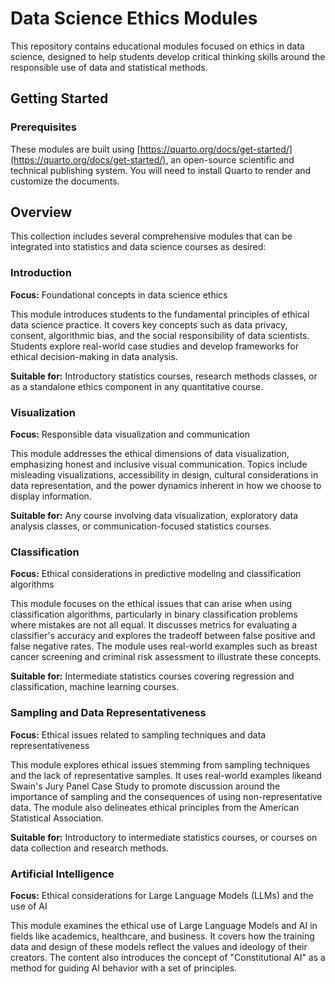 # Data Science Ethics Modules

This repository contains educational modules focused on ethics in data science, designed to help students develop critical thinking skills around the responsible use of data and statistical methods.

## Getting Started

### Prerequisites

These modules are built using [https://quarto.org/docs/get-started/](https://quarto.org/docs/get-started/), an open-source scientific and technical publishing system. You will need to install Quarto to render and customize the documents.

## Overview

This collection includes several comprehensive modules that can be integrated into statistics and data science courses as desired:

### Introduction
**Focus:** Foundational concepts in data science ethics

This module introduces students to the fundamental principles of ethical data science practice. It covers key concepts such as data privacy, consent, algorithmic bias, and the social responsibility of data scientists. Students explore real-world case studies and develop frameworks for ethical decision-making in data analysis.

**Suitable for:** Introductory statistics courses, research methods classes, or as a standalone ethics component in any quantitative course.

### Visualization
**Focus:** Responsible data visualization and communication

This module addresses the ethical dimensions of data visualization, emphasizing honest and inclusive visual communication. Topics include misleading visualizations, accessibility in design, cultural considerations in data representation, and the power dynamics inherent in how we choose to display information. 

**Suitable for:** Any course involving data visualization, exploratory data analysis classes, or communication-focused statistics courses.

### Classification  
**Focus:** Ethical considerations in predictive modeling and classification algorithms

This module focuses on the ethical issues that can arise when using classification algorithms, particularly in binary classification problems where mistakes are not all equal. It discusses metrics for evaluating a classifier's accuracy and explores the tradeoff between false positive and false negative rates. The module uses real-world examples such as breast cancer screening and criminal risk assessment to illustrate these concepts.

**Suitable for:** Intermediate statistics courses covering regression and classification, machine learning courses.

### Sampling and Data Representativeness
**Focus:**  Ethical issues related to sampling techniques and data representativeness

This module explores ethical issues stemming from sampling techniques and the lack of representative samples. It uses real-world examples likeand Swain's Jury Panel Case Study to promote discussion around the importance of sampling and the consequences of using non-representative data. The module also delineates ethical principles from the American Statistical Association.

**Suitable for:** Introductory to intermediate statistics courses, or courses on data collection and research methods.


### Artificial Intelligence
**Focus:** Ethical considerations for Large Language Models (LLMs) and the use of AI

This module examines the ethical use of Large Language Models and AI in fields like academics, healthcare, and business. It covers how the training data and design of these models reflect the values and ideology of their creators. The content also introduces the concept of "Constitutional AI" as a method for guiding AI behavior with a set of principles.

--------------------

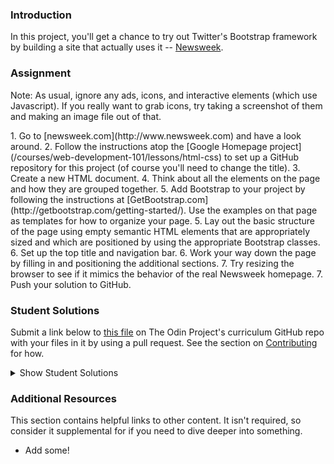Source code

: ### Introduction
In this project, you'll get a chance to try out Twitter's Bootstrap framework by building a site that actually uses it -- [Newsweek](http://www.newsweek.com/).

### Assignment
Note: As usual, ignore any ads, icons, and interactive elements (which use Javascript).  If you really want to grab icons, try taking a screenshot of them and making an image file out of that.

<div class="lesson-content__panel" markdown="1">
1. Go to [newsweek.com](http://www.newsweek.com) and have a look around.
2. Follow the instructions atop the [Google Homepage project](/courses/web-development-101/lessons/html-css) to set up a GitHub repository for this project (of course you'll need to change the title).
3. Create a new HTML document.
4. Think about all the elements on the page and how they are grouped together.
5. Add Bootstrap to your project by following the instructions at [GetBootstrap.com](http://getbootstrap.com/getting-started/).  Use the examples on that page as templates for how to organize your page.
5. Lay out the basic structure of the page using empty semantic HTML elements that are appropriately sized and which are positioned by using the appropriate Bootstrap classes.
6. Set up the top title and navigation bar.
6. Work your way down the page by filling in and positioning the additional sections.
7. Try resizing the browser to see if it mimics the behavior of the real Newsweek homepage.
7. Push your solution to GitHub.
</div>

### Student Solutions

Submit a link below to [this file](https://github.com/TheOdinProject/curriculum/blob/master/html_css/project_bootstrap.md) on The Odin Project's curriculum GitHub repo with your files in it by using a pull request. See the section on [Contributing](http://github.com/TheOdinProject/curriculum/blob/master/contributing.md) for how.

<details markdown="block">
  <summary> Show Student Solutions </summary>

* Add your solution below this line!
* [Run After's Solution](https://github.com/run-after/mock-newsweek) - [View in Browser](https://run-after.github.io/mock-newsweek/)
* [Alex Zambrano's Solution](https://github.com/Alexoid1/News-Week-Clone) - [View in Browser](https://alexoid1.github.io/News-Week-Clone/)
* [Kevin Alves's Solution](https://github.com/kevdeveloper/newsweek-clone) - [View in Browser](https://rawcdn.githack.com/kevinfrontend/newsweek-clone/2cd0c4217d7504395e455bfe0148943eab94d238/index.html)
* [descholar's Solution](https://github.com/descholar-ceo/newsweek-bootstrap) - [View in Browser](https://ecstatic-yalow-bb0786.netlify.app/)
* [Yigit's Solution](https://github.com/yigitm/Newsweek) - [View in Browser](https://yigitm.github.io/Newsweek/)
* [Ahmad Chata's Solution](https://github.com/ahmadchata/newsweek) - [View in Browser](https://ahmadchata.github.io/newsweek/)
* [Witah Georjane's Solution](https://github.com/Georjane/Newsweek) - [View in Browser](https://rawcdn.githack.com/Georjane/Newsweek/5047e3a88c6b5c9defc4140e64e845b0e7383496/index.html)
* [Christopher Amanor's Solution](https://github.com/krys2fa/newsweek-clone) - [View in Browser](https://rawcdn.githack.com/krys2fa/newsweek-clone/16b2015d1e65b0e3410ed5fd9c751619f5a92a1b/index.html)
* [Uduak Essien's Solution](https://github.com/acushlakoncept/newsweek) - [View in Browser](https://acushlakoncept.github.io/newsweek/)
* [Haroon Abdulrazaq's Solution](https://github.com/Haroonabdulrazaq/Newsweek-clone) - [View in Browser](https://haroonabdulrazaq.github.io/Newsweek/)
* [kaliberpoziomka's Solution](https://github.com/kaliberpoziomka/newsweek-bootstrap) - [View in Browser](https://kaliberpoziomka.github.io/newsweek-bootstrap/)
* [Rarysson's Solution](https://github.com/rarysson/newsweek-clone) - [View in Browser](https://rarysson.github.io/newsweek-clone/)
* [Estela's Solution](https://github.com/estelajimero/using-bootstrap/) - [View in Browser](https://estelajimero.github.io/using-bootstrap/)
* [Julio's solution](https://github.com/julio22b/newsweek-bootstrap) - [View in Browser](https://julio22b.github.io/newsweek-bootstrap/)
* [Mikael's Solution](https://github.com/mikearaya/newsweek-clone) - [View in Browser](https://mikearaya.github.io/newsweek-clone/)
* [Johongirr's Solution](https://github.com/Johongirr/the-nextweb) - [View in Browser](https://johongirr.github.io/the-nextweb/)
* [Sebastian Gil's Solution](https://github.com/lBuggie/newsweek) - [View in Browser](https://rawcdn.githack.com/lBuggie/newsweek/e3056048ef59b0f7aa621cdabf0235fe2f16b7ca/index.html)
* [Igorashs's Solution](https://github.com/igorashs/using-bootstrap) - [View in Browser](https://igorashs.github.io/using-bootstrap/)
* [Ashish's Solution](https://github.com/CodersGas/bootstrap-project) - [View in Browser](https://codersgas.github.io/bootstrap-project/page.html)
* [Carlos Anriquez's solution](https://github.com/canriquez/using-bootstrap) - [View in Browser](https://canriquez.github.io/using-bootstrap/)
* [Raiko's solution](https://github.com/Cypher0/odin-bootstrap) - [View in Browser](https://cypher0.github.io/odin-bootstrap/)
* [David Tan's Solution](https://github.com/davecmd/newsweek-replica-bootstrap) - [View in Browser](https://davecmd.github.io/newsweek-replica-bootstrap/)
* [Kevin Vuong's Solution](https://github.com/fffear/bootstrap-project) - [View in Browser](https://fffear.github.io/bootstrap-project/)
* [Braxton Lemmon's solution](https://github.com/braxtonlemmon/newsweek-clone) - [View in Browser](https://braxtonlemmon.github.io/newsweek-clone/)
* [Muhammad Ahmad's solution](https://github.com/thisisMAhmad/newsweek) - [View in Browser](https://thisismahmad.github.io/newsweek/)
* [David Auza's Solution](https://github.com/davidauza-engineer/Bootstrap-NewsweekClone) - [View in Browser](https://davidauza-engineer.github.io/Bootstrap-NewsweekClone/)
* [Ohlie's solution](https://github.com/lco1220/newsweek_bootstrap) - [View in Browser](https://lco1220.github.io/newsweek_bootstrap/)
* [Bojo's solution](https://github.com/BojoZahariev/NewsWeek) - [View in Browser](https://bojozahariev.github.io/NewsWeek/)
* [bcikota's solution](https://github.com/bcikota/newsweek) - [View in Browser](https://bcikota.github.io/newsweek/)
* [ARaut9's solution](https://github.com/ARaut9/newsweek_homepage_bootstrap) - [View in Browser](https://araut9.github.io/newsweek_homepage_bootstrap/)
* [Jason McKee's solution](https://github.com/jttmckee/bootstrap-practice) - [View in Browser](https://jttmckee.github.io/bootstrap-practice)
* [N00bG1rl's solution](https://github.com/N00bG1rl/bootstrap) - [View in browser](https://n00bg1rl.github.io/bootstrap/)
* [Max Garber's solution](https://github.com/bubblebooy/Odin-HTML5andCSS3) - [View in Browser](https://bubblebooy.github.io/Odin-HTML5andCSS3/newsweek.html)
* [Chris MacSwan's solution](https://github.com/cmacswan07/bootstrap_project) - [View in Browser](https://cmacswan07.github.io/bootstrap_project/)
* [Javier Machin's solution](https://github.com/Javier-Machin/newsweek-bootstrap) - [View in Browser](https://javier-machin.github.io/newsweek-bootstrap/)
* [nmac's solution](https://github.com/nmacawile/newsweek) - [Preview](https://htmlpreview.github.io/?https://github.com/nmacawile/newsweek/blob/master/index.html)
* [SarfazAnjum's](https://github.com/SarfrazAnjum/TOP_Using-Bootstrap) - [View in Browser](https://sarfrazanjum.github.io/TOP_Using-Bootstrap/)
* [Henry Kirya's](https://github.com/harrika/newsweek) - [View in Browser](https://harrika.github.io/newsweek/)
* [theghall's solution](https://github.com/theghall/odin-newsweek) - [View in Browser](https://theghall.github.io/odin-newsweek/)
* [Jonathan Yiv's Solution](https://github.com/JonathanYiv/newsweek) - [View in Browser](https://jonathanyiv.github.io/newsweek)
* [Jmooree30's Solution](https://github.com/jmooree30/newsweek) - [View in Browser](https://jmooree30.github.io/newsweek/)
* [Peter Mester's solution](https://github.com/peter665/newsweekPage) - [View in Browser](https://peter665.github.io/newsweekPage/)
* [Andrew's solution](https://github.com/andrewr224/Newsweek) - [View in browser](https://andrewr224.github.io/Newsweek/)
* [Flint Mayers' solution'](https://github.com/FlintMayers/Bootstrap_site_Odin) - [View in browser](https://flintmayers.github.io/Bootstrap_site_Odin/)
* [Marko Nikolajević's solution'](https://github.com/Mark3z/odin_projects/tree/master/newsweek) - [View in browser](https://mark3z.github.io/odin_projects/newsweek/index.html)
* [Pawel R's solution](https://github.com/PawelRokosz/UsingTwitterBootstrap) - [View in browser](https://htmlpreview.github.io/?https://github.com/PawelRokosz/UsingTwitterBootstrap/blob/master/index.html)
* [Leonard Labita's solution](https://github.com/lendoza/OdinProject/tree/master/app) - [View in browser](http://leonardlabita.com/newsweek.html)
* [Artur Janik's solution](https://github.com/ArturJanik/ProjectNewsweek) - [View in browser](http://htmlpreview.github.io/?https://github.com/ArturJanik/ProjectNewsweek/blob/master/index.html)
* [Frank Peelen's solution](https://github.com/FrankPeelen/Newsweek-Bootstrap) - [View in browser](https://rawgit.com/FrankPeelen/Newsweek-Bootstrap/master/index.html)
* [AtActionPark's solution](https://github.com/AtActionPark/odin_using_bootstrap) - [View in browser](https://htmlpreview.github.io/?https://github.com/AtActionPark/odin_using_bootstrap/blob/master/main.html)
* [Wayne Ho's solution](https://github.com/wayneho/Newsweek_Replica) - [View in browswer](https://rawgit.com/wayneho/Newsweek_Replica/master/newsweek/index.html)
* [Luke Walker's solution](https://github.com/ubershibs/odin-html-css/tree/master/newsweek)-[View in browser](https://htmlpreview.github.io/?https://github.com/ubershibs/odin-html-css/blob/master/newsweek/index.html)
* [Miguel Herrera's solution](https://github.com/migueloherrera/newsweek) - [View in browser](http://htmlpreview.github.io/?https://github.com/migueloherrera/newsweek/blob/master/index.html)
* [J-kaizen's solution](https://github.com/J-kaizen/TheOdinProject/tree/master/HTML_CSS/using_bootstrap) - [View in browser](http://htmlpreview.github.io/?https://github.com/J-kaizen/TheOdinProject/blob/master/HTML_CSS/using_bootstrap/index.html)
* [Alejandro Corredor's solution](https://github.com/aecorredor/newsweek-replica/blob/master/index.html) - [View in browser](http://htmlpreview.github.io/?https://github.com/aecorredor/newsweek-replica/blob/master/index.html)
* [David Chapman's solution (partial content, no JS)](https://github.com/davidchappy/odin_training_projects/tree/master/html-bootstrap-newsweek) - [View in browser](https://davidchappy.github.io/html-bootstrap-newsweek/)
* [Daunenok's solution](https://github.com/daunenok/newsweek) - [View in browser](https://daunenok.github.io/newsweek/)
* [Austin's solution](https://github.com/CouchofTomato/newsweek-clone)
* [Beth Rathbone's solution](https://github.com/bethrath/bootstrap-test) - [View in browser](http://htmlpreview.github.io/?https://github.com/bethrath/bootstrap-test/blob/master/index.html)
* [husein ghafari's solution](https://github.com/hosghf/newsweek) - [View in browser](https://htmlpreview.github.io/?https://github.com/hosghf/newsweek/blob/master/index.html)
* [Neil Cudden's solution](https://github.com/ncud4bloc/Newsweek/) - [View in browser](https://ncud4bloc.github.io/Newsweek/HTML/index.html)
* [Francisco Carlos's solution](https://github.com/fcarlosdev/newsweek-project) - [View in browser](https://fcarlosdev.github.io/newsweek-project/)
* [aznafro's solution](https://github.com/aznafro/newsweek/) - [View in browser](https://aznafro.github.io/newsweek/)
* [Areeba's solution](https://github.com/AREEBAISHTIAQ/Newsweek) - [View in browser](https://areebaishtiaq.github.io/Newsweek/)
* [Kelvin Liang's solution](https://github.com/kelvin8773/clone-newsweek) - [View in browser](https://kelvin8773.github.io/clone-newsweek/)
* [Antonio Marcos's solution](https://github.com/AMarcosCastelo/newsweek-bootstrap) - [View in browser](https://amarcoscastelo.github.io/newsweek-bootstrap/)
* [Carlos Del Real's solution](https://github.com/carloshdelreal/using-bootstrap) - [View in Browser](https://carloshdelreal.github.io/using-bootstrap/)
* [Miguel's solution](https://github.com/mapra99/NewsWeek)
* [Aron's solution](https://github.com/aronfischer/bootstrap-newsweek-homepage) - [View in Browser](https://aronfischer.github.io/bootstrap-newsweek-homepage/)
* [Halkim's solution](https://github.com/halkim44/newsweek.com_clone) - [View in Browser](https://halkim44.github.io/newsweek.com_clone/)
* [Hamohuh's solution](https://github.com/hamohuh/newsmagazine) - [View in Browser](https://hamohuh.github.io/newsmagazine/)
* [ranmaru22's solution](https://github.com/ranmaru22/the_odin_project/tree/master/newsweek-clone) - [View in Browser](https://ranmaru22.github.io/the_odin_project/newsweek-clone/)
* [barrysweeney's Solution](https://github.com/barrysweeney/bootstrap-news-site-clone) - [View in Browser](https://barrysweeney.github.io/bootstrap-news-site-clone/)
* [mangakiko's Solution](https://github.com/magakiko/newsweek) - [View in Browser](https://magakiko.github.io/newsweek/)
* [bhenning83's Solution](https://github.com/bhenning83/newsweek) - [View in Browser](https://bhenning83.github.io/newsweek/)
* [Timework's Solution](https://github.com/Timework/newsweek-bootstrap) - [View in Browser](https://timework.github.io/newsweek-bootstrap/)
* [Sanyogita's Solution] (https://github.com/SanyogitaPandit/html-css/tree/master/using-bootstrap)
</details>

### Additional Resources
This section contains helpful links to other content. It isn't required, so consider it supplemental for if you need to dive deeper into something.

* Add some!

--------------------

● WHAT THE TASK REQUIRES: Of the entries above, repeat exactly the lines from the line with "[View in Browser](https://ahmadchata.github.io/newsweek/)" through the line with "Solution](https://github.com/krys2fa/newsweek-clone) - [View", both of them included.

● RESULT BELOW:
* [Ahmad Chata's Solution](https://github.com/ahmadchata/newsweek) - [View in Browser](https://ahmadchata.github.io/newsweek/)
* [Witah Georjane's Solution](https://github.com/Georjane/Newsweek) - [View in Browser](https://rawcdn.githack.com/Georjane/Newsweek/5047e3a88c6b5c9defc4140e64e845b0e7383496/index.html)
* [Christopher Amanor's Solution](https://github.com/krys2fa/newsweek-clone) - [View in Browser](https://rawcdn.githack.com/krys2fa/newsweek-clone/16b2015d1e65b0e3410ed5fd9c751619f5a92a1b/index.html)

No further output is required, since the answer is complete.